[Opening Provided records section]

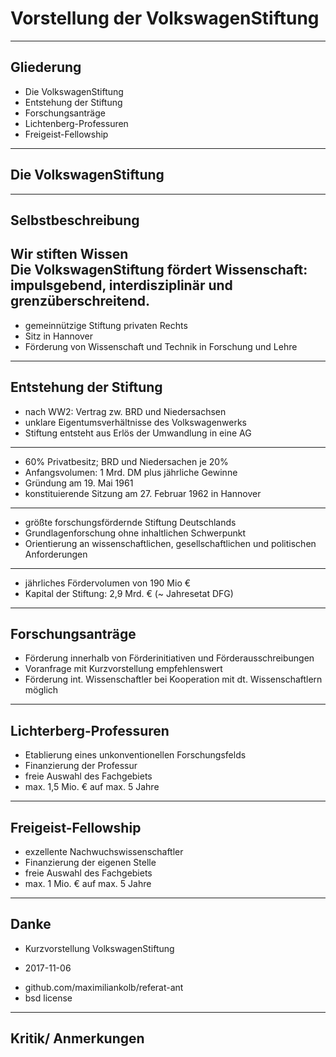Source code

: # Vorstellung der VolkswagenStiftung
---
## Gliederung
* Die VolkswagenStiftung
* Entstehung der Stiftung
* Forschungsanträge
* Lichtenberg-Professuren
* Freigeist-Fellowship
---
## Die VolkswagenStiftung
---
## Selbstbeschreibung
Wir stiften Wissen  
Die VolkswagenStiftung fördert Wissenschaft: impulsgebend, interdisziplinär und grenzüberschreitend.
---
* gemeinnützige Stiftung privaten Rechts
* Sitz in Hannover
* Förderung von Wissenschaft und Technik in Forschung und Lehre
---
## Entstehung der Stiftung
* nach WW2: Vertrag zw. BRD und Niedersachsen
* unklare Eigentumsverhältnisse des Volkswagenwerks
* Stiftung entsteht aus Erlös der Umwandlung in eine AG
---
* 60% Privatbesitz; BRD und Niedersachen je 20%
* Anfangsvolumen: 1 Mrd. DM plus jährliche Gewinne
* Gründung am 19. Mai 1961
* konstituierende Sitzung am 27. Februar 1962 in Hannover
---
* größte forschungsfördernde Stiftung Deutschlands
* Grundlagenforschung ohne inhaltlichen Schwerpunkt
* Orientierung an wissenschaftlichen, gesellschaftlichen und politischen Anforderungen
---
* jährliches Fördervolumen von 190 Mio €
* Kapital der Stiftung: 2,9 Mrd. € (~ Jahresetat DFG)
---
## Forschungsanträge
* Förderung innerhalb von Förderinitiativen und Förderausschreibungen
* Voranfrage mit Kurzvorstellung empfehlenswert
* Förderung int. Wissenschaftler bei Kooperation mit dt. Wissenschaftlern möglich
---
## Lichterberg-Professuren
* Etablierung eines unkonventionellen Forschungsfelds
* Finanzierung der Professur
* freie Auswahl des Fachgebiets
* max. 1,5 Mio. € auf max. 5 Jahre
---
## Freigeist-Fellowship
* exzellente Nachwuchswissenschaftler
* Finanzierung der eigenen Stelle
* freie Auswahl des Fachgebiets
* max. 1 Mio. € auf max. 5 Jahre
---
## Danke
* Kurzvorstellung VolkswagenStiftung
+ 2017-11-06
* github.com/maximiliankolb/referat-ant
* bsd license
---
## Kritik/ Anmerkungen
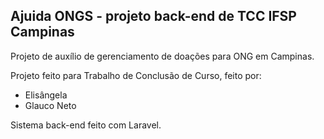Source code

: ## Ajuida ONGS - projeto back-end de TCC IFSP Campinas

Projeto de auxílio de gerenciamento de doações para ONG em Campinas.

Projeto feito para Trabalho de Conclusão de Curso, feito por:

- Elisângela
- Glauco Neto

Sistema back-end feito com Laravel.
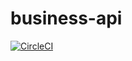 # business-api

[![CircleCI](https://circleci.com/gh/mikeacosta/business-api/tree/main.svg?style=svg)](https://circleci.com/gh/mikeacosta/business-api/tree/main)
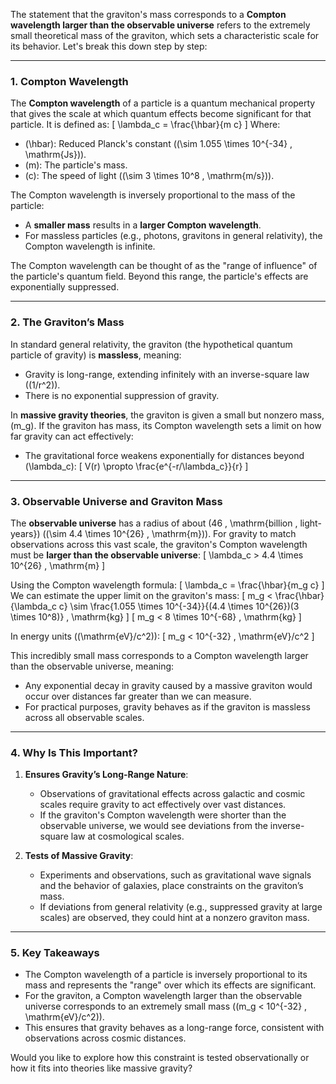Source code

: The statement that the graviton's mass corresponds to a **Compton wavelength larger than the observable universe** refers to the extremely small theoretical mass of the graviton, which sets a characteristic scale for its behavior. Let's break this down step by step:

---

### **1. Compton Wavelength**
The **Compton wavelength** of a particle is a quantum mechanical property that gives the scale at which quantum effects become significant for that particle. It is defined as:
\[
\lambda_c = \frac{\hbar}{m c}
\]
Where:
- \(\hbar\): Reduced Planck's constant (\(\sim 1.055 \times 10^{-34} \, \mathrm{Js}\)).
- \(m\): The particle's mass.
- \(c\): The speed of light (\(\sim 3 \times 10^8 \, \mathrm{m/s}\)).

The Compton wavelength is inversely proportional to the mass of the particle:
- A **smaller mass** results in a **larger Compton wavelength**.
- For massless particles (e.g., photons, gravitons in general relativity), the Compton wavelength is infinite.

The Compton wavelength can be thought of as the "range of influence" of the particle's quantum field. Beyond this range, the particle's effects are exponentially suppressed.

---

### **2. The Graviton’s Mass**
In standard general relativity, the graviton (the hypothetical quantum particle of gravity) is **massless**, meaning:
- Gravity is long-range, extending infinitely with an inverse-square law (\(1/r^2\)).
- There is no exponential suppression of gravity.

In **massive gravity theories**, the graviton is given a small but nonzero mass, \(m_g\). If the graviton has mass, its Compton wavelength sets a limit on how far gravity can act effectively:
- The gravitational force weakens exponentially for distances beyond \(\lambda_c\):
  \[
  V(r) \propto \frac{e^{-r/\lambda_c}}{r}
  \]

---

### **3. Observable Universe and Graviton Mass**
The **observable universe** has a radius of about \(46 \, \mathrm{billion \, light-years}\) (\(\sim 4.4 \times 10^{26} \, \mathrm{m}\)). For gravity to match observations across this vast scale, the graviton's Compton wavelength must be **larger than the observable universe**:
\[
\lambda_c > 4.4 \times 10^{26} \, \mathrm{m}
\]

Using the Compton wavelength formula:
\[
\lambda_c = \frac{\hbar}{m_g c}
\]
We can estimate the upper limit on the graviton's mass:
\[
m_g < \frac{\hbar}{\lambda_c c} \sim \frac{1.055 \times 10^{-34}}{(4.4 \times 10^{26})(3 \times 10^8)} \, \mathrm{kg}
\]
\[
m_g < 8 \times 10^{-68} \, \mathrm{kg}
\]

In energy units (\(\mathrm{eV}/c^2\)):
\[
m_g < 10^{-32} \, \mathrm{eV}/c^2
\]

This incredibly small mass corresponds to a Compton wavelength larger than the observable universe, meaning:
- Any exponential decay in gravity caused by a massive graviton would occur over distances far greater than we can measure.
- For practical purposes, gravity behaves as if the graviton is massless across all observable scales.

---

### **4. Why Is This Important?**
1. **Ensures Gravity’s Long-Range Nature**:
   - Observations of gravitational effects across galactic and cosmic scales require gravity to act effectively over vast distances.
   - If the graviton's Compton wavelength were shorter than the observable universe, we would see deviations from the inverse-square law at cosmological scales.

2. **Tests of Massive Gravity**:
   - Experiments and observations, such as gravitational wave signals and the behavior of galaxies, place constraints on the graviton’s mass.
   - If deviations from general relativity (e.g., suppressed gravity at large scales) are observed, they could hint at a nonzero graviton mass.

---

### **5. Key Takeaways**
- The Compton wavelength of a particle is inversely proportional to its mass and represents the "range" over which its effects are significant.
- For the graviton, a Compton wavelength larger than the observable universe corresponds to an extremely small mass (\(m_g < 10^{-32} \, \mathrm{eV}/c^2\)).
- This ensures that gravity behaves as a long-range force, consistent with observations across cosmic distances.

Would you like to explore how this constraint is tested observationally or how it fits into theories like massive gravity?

[Closing Provided records section]

Problem statement:
Transcribe the records above exactly as they appear, leaving out any pictures.

Solution below:
Source code

: # Vorstellung der VolkswagenStiftung
---
## Gliederung
* Die VolkswagenStiftung
* Entstehung der Stiftung
* Forschungsanträge
* Lichtenberg-Professuren
* Freigeist-Fellowship
---
## Die VolkswagenStiftung
---
## Selbstbeschreibung
Wir stiften Wissen  
Die VolkswagenStiftung fördert Wissenschaft: impulsgebend, interdisziplinär und grenzüberschreitend.
---
* gemeinnützige Stiftung privaten Rechts
* Sitz in Hannover
* Förderung von Wissenschaft und Technik in Forschung und Lehre
---
## Entstehung der Stiftung
* nach WW2: Vertrag zw. BRD und Niedersachsen
* unklare Eigentumsverhältnisse des Volkswagenwerks
* Stiftung entsteht aus Erlös der Umwandlung in eine AG
---
* 60% Privatbesitz; BRD und Niedersachen je 20%
* Anfangsvolumen: 1 Mrd. DM plus jährliche Gewinne
* Gründung am 19. Mai 1961
* konstituierende Sitzung am 27. Februar 1962 in Hannover
---
* größte forschungsfördernde Stiftung Deutschlands
* Grundlagenforschung ohne inhaltlichen Schwerpunkt
* Orientierung an wissenschaftlichen, gesellschaftlichen und politischen Anforderungen
---
* jährliches Fördervolumen von 190 Mio €
* Kapital der Stiftung: 2,9 Mrd. € (~ Jahresetat DFG)
---
## Forschungsanträge
* Förderung innerhalb von Förderinitiativen und Förderausschreibungen
* Voranfrage mit Kurzvorstellung empfehlenswert
* Förderung int. Wissenschaftler bei Kooperation mit dt. Wissenschaftlern möglich
---
## Lichterberg-Professuren
* Etablierung eines unkonventionellen Forschungsfelds
* Finanzierung der Professur
* freie Auswahl des Fachgebiets
* max. 1,5 Mio. € auf max. 5 Jahre
---
## Freigeist-Fellowship
* exzellente Nachwuchswissenschaftler
* Finanzierung der eigenen Stelle
* freie Auswahl des Fachgebiets
* max. 1 Mio. € auf max. 5 Jahre
---
## Danke
* Kurzvorstellung VolkswagenStiftung
+ 2017-11-06
* github.com/maximiliankolb/referat-ant
* bsd license
---
## Kritik/ Anmerkungen
Source code

: ## Ajuida ONGS - projeto back-end de TCC IFSP Campinas

Projeto de auxílio de gerenciamento de doações para ONG em Campinas.

Projeto feito para Trabalho de Conclusão de Curso, feito por:

- Elisângela
- Glauco Neto

Sistema back-end feito com Laravel.
 # business-api

[![CircleCI](https://circleci.com/gh/mikeacosta/business-api/tree/main.svg?style=svg)](https://circleci.com/gh/mikeacosta/business-api/tree/main)
Source code

: The statement that the graviton's mass corresponds to a **Compton wavelength larger than the observable universe** refers to the extremely small theoretical mass of the graviton, which sets a characteristic scale for its behavior. Let's break this down step by step:

---

### **1. Compton Wavelength**
The **Compton wavelength** of a particle is a quantum mechanical property that gives the scale at which quantum effects become significant for that particle. It is defined as:
\[
\lambda_c = \frac{\hbar}{m c}
\]
Where:
- \(\hbar\): Reduced Planck's constant (\(\sim 1.055 \times 10^{-34} \, \mathrm{Js}\)).
- \(m\): The particle's mass.
- \(c\): The speed of light (\(\sim 3 \times 10^8 \, \mathrm{m/s}\)).

The Compton wavelength is inversely proportional to the mass of the particle:
- A **smaller mass** results in a **larger Compton wavelength**.
- For massless particles (e.g., photons, gravitons in general relativity), the Compton wavelength is infinite.

The Compton wavelength can be thought of as the "range of influence" of the particle's quantum field. Beyond this range, the particle's effects are exponentially suppressed.

---

### **2. The Graviton’s Mass**
In standard general relativity, the graviton (the hypothetical quantum particle of gravity) is **massless**, meaning:
- Gravity is long-range, extending infinitely with an inverse-square law (\(1/r^2\)).
- There is no exponential suppression of gravity.

In **massive gravity theories**, the graviton is given a small but nonzero mass, \(m_g\). If the graviton has mass, its Compton wavelength sets a limit on how far gravity can act effectively:
- The gravitational force weakens exponentially for distances beyond \(\lambda_c\):
  \[
  V(r) \propto \frac{e^{-r/\lambda_c}}{r}
  \]

---

### **3. Observable Universe and Graviton Mass**
The **observable universe** has a radius of about \(46 \, \mathrm{billion \, light-years}\) (\(\sim 4.4 \times 10^{26} \, \mathrm{m}\)). For gravity to match observations across this vast scale, the graviton's Compton wavelength must be **larger than the observable universe**:
\[
\lambda_c > 4.4 \times 10^{26} \, \mathrm{m}
\]

Using the Compton wavelength formula:
\[
\lambda_c = \frac{\hbar}{m_g c}
\]
We can estimate the upper limit on the graviton's mass:
\[
m_g < \frac{\hbar}{\lambda_c c} \sim \frac{1.055 \times 10^{-34}}{(4.4 \times 10^{26})(3 \times 10^8)} \, \mathrm{kg}
\]
\[
m_g < 8 \times 10^{-68} \, \mathrm{kg}
\]

In energy units (\(\mathrm{eV}/c^2\)):
\[
m_g < 10^{-32} \, \mathrm{eV}/c^2
\]

This incredibly small mass corresponds to a Compton wavelength larger than the observable universe, meaning:
- Any exponential decay in gravity caused by a massive graviton would occur over distances far greater than we can measure.
- For practical purposes, gravity behaves as if the graviton is massless across all observable scales.

---

### **4. Why Is This Important?**
1. **Ensures Gravity’s Long-Range Nature**:
   - Observations of gravitational effects across galactic and cosmic scales require gravity to act effectively over vast distances.
   - If the graviton's Compton wavelength were shorter than the observable universe, we would see deviations from the inverse-square law at cosmological scales.

2. **Tests of Massive Gravity**:
   - Experiments and observations, such as gravitational wave signals and the behavior of galaxies, place constraints on the graviton’s mass.
   - If deviations from general relativity (e.g., suppressed gravity at large scales) are observed, they could hint at a nonzero graviton mass.

---

### **5. Key Takeaways**
- The Compton wavelength of a particle is inversely proportional to its mass and represents the "range" over which its effects are significant.
- For the graviton, a Compton wavelength larger than the observable universe corresponds to an extremely small mass (\(m_g < 10^{-32} \, \mathrm{eV}/c^2\)).
- This ensures that gravity behaves as a long-range force, consistent with observations across cosmic distances.

Would you like to explore how this constraint is tested observationally or how it fits into theories like massive gravity?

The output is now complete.